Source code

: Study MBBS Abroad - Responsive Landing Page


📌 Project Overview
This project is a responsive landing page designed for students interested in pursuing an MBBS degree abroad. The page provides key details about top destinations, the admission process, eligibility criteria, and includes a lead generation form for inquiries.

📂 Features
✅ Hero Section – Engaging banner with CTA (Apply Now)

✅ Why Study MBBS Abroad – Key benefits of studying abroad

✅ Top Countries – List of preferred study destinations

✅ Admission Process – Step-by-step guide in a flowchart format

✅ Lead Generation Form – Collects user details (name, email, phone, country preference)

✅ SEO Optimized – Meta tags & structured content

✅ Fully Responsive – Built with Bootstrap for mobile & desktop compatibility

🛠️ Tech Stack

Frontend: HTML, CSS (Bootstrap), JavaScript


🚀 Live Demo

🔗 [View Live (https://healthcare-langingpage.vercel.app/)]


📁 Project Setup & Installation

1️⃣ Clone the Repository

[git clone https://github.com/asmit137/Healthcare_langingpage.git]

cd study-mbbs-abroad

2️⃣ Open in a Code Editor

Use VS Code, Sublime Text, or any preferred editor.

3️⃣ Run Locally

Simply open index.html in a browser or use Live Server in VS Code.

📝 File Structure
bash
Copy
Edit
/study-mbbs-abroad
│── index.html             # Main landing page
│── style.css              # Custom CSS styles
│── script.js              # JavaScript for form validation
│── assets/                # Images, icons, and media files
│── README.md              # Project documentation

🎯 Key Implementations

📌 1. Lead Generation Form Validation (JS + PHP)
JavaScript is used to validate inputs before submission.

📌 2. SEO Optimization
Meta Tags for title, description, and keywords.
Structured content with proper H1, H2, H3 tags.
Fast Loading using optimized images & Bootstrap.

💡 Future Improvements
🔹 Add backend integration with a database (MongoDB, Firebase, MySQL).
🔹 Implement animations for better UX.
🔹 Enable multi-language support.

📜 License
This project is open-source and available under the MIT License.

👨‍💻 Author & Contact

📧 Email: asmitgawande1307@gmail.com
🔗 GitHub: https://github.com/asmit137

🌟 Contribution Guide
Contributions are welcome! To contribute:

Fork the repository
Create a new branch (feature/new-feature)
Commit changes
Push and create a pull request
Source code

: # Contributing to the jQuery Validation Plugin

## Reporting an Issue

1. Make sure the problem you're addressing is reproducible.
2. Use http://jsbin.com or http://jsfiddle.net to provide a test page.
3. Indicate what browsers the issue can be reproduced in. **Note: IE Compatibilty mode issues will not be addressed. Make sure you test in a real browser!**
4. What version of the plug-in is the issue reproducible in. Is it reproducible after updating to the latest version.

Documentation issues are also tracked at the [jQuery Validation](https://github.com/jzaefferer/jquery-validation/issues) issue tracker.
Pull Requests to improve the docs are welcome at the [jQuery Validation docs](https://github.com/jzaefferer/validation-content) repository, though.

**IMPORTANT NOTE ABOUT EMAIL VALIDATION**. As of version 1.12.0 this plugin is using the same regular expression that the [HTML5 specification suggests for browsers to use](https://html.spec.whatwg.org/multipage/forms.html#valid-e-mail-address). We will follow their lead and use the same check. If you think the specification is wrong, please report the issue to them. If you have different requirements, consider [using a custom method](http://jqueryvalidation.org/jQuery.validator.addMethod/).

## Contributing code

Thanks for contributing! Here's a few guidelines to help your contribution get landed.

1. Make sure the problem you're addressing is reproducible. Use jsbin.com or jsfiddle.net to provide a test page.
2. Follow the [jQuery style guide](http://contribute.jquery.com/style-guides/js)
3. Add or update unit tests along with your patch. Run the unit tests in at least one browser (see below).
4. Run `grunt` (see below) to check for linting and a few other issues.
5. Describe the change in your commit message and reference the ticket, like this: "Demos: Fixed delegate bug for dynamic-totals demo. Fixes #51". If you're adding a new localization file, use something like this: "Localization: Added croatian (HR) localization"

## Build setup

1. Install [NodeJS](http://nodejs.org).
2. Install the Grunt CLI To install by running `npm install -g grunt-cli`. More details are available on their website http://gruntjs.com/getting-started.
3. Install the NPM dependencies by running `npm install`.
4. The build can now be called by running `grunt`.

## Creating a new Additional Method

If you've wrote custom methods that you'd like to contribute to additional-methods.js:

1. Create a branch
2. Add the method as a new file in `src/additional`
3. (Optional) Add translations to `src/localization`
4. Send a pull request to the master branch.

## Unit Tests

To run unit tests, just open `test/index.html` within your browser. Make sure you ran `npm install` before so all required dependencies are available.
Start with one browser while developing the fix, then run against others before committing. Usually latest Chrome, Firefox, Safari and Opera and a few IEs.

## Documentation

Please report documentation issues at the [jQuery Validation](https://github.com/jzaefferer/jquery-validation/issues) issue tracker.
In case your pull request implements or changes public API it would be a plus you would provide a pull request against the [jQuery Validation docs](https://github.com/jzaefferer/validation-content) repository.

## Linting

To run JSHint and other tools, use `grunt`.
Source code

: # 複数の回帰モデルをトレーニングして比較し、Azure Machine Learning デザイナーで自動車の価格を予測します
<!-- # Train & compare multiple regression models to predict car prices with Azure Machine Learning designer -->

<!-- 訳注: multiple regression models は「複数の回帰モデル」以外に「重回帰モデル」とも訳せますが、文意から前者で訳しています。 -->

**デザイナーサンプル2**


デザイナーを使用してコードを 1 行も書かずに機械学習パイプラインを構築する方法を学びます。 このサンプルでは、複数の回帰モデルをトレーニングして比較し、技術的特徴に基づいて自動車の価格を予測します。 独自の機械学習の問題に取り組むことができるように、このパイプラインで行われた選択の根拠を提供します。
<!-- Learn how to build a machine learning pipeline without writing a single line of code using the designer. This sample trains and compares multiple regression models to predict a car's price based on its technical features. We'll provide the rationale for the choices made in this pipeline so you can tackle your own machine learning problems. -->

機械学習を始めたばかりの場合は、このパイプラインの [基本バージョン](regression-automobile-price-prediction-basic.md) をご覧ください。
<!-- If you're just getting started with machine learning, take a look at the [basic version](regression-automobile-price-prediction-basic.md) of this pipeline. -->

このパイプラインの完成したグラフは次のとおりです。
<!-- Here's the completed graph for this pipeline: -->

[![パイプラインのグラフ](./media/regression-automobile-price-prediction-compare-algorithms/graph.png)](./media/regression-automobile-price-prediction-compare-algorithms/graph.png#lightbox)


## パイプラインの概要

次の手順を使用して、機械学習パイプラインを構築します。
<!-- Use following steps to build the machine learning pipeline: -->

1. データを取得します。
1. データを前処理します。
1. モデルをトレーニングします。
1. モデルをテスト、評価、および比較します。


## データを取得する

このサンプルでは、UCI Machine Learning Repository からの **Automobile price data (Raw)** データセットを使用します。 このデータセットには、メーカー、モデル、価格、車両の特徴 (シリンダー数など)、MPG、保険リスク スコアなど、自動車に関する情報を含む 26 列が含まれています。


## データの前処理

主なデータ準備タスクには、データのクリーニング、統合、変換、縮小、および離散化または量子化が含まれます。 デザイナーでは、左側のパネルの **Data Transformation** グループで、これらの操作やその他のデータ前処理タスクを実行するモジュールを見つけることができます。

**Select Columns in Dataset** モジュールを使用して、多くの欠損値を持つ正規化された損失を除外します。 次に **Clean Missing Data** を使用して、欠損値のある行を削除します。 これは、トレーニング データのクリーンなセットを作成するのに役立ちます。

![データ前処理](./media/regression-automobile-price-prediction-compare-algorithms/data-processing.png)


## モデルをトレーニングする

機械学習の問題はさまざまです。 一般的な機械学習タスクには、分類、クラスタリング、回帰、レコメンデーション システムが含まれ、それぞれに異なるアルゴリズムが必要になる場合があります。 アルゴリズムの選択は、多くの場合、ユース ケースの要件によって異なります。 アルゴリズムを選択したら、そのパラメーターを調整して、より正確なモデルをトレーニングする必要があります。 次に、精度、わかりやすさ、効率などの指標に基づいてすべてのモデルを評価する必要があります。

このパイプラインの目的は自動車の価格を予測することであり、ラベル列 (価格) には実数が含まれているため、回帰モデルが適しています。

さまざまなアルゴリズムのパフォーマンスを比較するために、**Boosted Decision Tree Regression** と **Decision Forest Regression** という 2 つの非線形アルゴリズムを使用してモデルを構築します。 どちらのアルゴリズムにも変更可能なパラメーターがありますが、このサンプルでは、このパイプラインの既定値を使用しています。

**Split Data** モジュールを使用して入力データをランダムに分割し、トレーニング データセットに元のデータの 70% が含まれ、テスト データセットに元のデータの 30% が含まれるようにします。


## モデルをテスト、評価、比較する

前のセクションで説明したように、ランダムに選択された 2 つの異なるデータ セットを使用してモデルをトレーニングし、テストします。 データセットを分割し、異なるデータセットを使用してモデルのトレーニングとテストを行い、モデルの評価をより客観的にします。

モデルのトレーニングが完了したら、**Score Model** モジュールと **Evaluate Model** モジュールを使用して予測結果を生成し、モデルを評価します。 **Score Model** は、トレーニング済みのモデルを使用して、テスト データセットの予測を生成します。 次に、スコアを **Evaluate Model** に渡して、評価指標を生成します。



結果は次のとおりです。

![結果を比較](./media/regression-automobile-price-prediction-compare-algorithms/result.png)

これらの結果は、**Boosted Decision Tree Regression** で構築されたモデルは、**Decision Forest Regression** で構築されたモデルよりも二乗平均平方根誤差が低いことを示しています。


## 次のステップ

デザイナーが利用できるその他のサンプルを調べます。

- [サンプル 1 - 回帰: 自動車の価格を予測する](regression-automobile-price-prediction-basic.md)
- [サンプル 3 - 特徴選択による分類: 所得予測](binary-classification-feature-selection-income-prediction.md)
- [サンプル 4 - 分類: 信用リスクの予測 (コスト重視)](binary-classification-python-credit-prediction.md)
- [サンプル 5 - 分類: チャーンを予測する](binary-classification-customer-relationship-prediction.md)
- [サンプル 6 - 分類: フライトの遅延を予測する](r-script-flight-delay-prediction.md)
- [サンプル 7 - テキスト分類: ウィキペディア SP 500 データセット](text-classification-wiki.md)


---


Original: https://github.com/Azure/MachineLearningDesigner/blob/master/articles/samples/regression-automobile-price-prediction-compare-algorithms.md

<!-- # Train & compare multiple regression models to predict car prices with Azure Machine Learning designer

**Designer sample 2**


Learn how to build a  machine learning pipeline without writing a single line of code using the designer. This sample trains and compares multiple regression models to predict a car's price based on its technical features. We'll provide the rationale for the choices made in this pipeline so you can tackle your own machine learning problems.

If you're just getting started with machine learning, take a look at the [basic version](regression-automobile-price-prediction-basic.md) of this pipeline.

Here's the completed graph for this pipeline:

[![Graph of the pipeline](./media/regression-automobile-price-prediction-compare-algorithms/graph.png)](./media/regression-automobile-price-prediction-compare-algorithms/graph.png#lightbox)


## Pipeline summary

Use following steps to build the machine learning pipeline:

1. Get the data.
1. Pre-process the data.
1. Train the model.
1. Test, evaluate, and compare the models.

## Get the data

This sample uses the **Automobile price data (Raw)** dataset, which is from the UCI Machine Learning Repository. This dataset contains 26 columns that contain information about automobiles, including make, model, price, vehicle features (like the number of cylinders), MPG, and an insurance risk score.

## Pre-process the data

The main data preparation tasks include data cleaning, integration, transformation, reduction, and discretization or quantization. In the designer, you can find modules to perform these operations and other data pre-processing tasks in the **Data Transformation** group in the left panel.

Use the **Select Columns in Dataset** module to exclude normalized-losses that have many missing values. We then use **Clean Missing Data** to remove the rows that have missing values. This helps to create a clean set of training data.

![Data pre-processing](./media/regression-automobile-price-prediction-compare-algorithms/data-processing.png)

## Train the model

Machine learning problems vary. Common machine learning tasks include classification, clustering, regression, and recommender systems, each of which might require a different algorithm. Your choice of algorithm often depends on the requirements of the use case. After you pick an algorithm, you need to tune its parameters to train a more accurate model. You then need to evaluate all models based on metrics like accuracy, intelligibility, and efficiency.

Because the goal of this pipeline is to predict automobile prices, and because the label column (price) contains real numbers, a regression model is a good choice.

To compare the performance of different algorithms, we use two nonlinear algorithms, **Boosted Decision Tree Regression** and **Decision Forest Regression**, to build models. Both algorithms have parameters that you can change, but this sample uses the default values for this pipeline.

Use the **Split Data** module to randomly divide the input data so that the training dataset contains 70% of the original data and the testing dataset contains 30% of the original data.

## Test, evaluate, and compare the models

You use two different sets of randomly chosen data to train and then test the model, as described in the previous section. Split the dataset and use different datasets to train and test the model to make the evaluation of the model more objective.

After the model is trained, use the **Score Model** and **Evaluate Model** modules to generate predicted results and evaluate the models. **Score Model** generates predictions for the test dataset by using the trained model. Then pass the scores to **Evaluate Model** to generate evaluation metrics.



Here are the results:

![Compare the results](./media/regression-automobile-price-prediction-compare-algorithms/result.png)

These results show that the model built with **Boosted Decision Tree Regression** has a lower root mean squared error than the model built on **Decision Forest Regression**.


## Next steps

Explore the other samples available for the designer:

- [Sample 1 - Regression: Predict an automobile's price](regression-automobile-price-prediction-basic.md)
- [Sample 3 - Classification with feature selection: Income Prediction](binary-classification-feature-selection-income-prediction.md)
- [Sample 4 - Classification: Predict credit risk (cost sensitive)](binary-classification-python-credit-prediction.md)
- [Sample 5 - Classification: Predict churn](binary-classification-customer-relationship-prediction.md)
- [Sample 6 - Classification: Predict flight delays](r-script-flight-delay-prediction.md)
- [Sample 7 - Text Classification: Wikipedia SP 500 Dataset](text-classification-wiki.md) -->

::::::

Aim of the task
When a line of the material holds "training", count it once, and then give the final number alone.

Solved exercise
2